E nessas viagens, mais ou menos longas, cujas paisagens são condicionadas pela nossa atenção ao percurso e seus obstáculos e, por outro lado, pela localização das próprias vias por onde circulamos, vamos tendo uma ideia mais fundamentada do velho cliché que os professores de geografia nos ensinam: a ideia de Portugal ser ao mesmo tempo pequeno mas rico em diversidade paisagística. E isto tanto a nível geológico (tipo de rochas e morfologias) como - em boa medida, por consequência - a nível humano (tipos de habitação, usos do solo, etc.)

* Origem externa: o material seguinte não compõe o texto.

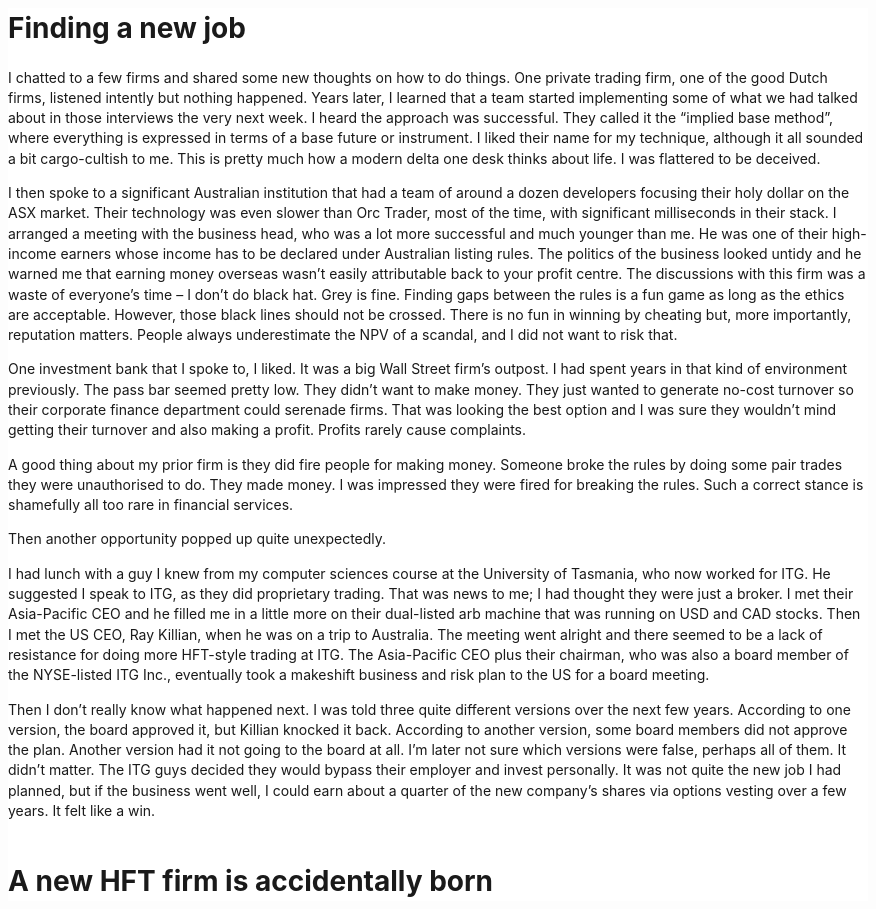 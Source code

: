 # Finding a new job

I chatted to a few firms and shared some new thoughts on how to do things. One private trading firm, one of the good Dutch firms, listened intently but nothing happened. Years later, I learned that a team started implementing some of what we had talked about in those interviews the very next week. I heard the approach was successful. They called it the “implied base method”, where everything is expressed in terms of a base future or instrument. I liked their name for my technique, although it all sounded a bit cargo-cultish to me. This is pretty much how a modern delta one desk thinks about life. I was flattered to be deceived.

I then spoke to a significant Australian institution that had a team of around a dozen developers focusing their holy dollar on the ASX market. Their technology was even slower than Orc Trader, most of the time, with significant milliseconds in their stack. I arranged a meeting with the business head, who was a lot more successful and much younger than me. He was one of their high-income earners whose income has to be declared under Australian listing rules. The politics of the business looked untidy and he warned me that earning money overseas wasn’t easily attributable back to your profit centre. The discussions with this firm was a waste of everyone’s time – I don’t do black hat. Grey is fine. Finding gaps between the rules is a fun game as long as the ethics are acceptable. However, those black lines should not be crossed. There is no fun in winning by cheating but, more importantly, reputation matters. People always underestimate the NPV of a scandal, and I did not want to risk that.

One investment bank that I spoke to, I liked. It was a big Wall Street firm’s outpost. I had spent years in that kind of environment previously. The pass bar seemed pretty low. They didn’t want to make money. They just wanted to generate no-cost turnover so their corporate finance department could serenade firms. That was looking the best option and I was sure they wouldn’t mind getting their turnover and also making a profit. Profits rarely cause complaints.

A good thing about my prior firm is they did fire people for making money. Someone broke the rules by doing some pair trades they were unauthorised to do. They made money. I was impressed they were fired for breaking the rules. Such a correct stance is shamefully all too rare in financial services.

Then another opportunity popped up quite unexpectedly.

I had lunch with a guy I knew from my computer sciences course at the University of Tasmania, who now worked for ITG. He suggested I speak to ITG, as they did proprietary trading. That was news to me; I had thought they were just a broker. I met their Asia-Pacific CEO and he filled me in a little more on their dual-listed arb machine that was running on USD and CAD stocks. Then I met the US CEO, Ray Killian, when he was on a trip to Australia. The meeting went alright and there seemed to be a lack of resistance for doing more HFT-style trading at ITG. The Asia-Pacific CEO plus their chairman, who was also a board member of the NYSE-listed ITG Inc., eventually took a makeshift business and risk plan to the US for a board meeting.

Then I don’t really know what happened next. I was told three quite different versions over the next few years. According to one version, the board approved it, but Killian knocked it back. According to another version, some board members did not approve the plan. Another version had it not going to the board at all. I’m later not sure which versions were false, perhaps all of them. It didn’t matter. The ITG guys decided they would bypass their employer and invest personally. It was not quite the new job I had planned, but if the business went well, I could earn about a quarter of the new company’s shares via options vesting over a few years. It felt like a win.

# A new HFT firm is accidentally born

Ou seja, vamos interagindo com as principais componentes física e social através das quais poderemos depreender ou inferir os modos de vida das populações, a sua cultura, isto é, a sua inscrição no espaço ao longo da história.
(É fundamental ler o mestre Orlando Ribeiro para termos o privilégio da fluidez e do amor com que fala destes assuntos... Recuperamos para tal a recomendação de "Introdução ao Estudo da Geografia Regional")

Aquilo que vamos vendo por esse país fora nem sempre se revela. O viajante encontrará situações inexplicáveis, completamente absurdas até, que o farão perguntar-se sobre o que raio andamos aqui a fazer, ou "onde é que está o poder neste país?". Outras vezes, terá que ver e calar, à falta de preparação para saber interpretar o que se lhe é apresentado.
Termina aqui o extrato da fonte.